The only meaningful feasibility studies will be those undertaken by potential private sector consortia themselves so that they can determine the level of government support that they would require in order to proceed. That is the process followed by other investors to satisfy their own shareholders, whether it involves a new automotive assembly plant or a new real estate development. If it turns out that high speed rail cannot pay for itself and that prospective investors need government funding and guarantees to proceed, then that is the proposition which should be made to the relevant governments by the individual consortia. At that point, governments could carry out their own studies as to justification from the standpoint of serving the public interest. In this regard, one useful role that government can play concerns data collection, which is essential to estimating both commercial viability and a variety of public interest benefits. Collecting data, after all, is one of the primary activities of brigades of civil servants.

Conclusions

Over the last twenty years, interest in high speed ground transportation for Canadian "corridors" has surfaced and waned periodically in response to potential developments and promises such as tracked air cushion and magnetic levitation vehicle technology. Recently, however, cutbacks in VIA Rail service in the face of the astounding technical achievements of the TGV in France, has generated renewed interest in the potential application of high speed rail technology in Canada. This interest has been coupled with claims of economic feasibility and a willingness on the part of certain private sector firms to invest in such service.

The two most serious proposals, by Bombardier and ASEA Brown-Boveri, both promise to provide rapid and frequent service to selected communities in the Quebec-Windsor Corridor. Both proposals say very little about costs, ridership, and revenues. It is readily evident that both proposals would require a complete overhaul of the current institutional, decision making, and work rule structures under which existing rail passenger services are now provided.

Clearly, it would be splendid to have supertrains operating in the Canadian Corridor but, equally as clear, much more information and data are required by the proponents themselves as to actual costs and potential markets, under Canadian conditions, before such service could be implemented. The possibility of massive government support cannot be discounted entirely. An unpopular government could throw caution to the wind and decide to engage in any form of pre-election public spending that creates employment, regardless of the costs.Note Such information should be developed in the course of detailed feasibility studies that consider the full range of improvements, from increased existing average speeds to the full potential of the TGV technology.

What are the prospects?

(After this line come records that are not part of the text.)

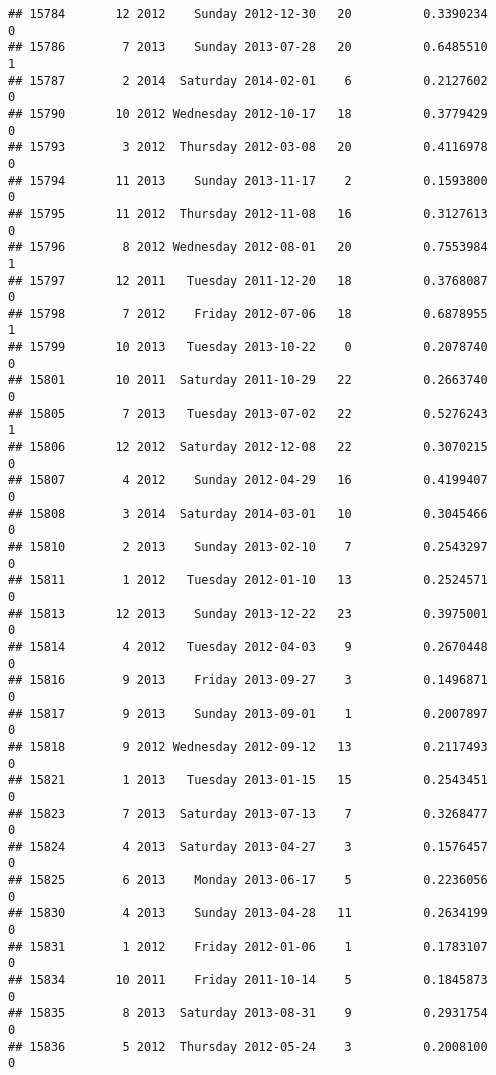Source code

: \documentclass[
]{article}
\begin{document}
\begin{verbatim}
## 15784       12 2012    Sunday 2012-12-30   20          0.3390234             0
## 15786        7 2013    Sunday 2013-07-28   20          0.6485510             1
## 15787        2 2014  Saturday 2014-02-01    6          0.2127602             0
## 15790       10 2012 Wednesday 2012-10-17   18          0.3779429             0
## 15793        3 2012  Thursday 2012-03-08   20          0.4116978             0
## 15794       11 2013    Sunday 2013-11-17    2          0.1593800             0
## 15795       11 2012  Thursday 2012-11-08   16          0.3127613             0
## 15796        8 2012 Wednesday 2012-08-01   20          0.7553984             1
## 15797       12 2011   Tuesday 2011-12-20   18          0.3768087             0
## 15798        7 2012    Friday 2012-07-06   18          0.6878955             1
## 15799       10 2013   Tuesday 2013-10-22    0          0.2078740             0
## 15801       10 2011  Saturday 2011-10-29   22          0.2663740             0
## 15805        7 2013   Tuesday 2013-07-02   22          0.5276243             1
## 15806       12 2012  Saturday 2012-12-08   22          0.3070215             0
## 15807        4 2012    Sunday 2012-04-29   16          0.4199407             0
## 15808        3 2014  Saturday 2014-03-01   10          0.3045466             0
## 15810        2 2013    Sunday 2013-02-10    7          0.2543297             0
## 15811        1 2012   Tuesday 2012-01-10   13          0.2524571             0
## 15813       12 2013    Sunday 2013-12-22   23          0.3975001             0
## 15814        4 2012   Tuesday 2012-04-03    9          0.2670448             0
## 15816        9 2013    Friday 2013-09-27    3          0.1496871             0
## 15817        9 2013    Sunday 2013-09-01    1          0.2007897             0
## 15818        9 2012 Wednesday 2012-09-12   13          0.2117493             0
## 15821        1 2013   Tuesday 2013-01-15   15          0.2543451             0
## 15823        7 2013  Saturday 2013-07-13    7          0.3268477             0
## 15824        4 2013  Saturday 2013-04-27    3          0.1576457             0
## 15825        6 2013    Monday 2013-06-17    5          0.2236056             0
## 15830        4 2013    Sunday 2013-04-28   11          0.2634199             0
## 15831        1 2012    Friday 2012-01-06    1          0.1783107             0
## 15834       10 2011    Friday 2011-10-14    5          0.1845873             0
## 15835        8 2013  Saturday 2013-08-31    9          0.2931754             0
## 15836        5 2012  Thursday 2012-05-24    3          0.2008100             0

\end{verbatim}
\end{document}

Probably, no one is yet in a position to say. More importantly, we are unlikely to be in a better position even after millions have been invested in the current round of feasibility studies. There are several fundamental reasons.

First, we must recognize that not all technology is easily transferable from one society to another, if for no other reasons than those attributable to differences in economic, demographic, and geographic factors. Densities within the Canadian Corridor, for example, differ by an order of magnitude from those of the Tokyo-Osaka corridor. Land is so scarce in Japan that airports are being designed on offshore structures; domestic air travel is almost non-existent. In Europe, passenger service is the dominant function of the railways. In both Japan and Europe, large cities are more closely spaced and reliance on transit within cities is more predominant than it is in Canada. It comes as no surprise, therefore, that the really significant advances in rail passenger technology have emerged in Japan and those countries of western Europe where passengers are such an important part of the railway business.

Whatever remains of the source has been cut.